━━━ Data shown ━━━

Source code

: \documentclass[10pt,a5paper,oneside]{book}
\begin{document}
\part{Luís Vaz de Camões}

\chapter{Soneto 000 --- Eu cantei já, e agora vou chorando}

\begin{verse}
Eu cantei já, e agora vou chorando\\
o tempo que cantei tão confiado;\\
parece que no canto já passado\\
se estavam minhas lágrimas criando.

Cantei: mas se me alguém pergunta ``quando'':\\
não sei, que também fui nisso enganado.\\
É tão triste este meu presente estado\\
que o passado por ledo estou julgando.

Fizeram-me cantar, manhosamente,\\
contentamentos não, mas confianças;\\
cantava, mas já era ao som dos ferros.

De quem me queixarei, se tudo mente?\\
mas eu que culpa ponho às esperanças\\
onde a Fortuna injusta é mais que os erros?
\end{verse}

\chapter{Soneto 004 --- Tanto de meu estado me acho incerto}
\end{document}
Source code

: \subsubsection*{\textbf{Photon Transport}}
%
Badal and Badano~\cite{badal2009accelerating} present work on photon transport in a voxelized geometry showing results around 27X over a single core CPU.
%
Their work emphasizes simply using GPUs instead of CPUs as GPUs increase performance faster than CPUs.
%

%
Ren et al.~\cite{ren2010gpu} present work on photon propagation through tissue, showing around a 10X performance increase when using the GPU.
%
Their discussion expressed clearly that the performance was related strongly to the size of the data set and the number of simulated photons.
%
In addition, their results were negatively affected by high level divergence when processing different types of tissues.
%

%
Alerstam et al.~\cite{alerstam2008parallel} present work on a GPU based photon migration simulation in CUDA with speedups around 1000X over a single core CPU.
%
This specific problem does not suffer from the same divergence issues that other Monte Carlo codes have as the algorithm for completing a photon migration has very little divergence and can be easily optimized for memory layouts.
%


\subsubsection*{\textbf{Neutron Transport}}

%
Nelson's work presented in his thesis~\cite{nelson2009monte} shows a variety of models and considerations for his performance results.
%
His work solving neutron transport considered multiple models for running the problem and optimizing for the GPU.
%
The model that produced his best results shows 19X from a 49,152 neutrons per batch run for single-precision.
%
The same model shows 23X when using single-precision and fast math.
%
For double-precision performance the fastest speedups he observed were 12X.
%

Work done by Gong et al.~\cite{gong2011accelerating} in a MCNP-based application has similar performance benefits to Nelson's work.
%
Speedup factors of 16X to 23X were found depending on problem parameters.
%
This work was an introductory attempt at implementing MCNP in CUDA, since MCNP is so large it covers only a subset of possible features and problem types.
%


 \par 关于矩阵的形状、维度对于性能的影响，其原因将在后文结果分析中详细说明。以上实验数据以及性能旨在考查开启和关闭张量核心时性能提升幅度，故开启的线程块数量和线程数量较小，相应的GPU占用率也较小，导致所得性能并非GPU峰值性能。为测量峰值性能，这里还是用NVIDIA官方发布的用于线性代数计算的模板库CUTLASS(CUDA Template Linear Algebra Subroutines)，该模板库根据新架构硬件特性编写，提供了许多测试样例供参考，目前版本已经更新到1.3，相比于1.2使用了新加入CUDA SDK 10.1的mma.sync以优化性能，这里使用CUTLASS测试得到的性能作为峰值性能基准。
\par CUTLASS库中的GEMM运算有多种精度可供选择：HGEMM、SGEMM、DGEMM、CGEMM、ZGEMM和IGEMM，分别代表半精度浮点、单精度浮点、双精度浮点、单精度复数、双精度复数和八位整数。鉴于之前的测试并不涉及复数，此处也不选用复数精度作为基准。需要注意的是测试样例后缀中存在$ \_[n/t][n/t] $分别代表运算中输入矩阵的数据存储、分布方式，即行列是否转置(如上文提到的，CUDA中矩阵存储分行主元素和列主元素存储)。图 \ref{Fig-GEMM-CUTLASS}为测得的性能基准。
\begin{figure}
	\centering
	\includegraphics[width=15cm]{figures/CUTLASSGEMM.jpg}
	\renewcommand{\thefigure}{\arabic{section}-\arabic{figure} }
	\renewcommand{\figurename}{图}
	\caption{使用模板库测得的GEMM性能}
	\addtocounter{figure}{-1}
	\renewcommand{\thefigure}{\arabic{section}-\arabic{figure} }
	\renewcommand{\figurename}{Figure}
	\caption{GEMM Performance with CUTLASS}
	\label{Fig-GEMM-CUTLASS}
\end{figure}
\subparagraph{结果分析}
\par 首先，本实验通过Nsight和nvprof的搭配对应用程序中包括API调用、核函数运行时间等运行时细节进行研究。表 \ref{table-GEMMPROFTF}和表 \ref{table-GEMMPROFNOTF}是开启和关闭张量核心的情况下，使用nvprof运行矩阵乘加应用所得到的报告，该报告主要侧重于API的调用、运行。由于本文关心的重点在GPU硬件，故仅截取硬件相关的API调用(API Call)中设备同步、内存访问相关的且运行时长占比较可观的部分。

━━━

Exercise:
How many lines in these records hold the string "subsubsection"? Reply with the number alone.

Answer to this exercise:
2